Up to and including the line that contains "not a library)", reproduce every line exactly, beginning with the first line below.

** Supplied material follows **

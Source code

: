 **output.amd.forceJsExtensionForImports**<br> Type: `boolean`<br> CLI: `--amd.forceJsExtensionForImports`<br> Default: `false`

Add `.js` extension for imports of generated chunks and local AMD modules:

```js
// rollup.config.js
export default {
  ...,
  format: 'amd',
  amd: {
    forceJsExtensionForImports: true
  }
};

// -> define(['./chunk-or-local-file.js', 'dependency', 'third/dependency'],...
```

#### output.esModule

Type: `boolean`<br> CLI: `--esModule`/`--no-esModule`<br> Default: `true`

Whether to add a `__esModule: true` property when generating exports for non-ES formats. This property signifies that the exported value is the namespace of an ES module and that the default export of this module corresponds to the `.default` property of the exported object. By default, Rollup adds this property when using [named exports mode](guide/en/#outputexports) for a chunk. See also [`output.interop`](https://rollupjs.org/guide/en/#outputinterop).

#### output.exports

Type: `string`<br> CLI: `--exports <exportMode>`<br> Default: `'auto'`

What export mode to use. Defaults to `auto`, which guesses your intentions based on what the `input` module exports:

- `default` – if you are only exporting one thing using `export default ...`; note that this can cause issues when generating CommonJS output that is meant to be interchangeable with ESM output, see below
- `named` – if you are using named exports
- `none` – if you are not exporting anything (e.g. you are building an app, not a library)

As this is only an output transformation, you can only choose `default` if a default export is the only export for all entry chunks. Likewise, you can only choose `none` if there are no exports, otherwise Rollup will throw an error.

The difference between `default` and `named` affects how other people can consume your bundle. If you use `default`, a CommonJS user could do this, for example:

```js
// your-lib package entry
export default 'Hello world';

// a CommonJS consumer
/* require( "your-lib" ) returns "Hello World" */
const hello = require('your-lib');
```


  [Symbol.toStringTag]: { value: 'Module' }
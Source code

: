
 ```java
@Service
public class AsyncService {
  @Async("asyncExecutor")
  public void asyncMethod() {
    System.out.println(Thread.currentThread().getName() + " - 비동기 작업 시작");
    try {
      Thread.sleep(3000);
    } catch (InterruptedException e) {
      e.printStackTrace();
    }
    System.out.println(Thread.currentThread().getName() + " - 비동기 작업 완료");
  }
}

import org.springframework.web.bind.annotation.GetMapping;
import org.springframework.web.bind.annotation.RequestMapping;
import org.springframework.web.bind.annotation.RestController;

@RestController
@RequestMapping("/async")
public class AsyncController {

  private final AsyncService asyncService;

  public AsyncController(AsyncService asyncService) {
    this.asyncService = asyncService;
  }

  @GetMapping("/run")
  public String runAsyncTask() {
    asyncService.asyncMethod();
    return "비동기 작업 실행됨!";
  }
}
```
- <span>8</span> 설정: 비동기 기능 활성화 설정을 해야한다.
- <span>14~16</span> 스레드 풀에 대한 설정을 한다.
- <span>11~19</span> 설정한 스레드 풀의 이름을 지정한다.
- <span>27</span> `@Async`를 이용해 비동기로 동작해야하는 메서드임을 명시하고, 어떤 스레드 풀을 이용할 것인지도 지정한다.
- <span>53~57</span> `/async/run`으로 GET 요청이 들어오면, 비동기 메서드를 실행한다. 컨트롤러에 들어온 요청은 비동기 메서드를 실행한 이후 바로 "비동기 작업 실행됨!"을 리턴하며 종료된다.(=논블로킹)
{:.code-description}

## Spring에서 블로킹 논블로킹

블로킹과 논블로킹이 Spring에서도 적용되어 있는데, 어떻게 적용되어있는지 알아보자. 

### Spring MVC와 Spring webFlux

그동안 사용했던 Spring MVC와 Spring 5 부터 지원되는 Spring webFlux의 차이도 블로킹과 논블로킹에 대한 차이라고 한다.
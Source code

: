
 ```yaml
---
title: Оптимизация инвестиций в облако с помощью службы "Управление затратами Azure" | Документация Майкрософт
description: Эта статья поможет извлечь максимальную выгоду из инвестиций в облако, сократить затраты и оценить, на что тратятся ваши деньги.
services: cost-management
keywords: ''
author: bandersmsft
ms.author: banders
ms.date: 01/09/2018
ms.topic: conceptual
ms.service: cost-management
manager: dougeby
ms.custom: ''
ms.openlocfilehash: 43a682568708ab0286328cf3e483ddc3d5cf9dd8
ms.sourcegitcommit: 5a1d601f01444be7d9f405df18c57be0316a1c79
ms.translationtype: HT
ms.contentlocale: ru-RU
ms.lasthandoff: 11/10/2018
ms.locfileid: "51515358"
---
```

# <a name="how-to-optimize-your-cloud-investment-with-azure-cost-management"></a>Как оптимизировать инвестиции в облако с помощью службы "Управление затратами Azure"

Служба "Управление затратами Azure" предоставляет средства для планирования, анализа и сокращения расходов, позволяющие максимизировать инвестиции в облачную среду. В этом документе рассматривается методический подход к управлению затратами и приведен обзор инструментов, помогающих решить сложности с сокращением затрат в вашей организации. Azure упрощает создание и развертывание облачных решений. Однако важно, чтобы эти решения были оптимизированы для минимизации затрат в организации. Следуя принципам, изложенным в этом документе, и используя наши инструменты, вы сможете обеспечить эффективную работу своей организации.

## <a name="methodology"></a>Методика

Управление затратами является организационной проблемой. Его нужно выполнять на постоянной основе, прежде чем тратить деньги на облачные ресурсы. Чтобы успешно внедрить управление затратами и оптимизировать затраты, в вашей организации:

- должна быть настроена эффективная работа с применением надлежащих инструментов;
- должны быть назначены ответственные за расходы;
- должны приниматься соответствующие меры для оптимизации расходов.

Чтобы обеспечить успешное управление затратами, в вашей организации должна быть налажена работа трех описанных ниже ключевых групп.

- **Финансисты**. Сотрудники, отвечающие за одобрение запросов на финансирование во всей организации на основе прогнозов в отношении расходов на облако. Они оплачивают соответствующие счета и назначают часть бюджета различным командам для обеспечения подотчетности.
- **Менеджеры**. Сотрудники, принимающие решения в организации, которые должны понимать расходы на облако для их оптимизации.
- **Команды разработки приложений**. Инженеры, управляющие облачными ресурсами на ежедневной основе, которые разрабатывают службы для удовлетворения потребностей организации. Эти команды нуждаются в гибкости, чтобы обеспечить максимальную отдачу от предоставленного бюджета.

** End of Supplied material **

### Output for this task
Source code

: **output.amd.forceJsExtensionForImports**<br> Type: `boolean`<br> CLI: `--amd.forceJsExtensionForImports`<br> Default: `false`

Add `.js` extension for imports of generated chunks and local AMD modules:

```js
// rollup.config.js
export default {
  ...,
  format: 'amd',
  amd: {
    forceJsExtensionForImports: true
  }
};

// -> define(['./chunk-or-local-file.js', 'dependency', 'third/dependency'],...
```

#### output.esModule

Type: `boolean`<br> CLI: `--esModule`/`--no-esModule`<br> Default: `true`

Whether to add a `__esModule: true` property when generating exports for non-ES formats. This property signifies that the exported value is the namespace of an ES module and that the default export of this module corresponds to the `.default` property of the exported object. By default, Rollup adds this property when using [named exports mode](guide/en/#outputexports) for a chunk. See also [`output.interop`](https://rollupjs.org/guide/en/#outputinterop).

#### output.exports

Type: `string`<br> CLI: `--exports <exportMode>`<br> Default: `'auto'`

What export mode to use. Defaults to `auto`, which guesses your intentions based on what the `input` module exports:

- `default` – if you are only exporting one thing using `export default ...`; note that this can cause issues when generating CommonJS output that is meant to be interchangeable with ESM output, see below
- `named` – if you are using named exports
- `none` – if you are not exporting anything (e.g. you are building an app, not a library)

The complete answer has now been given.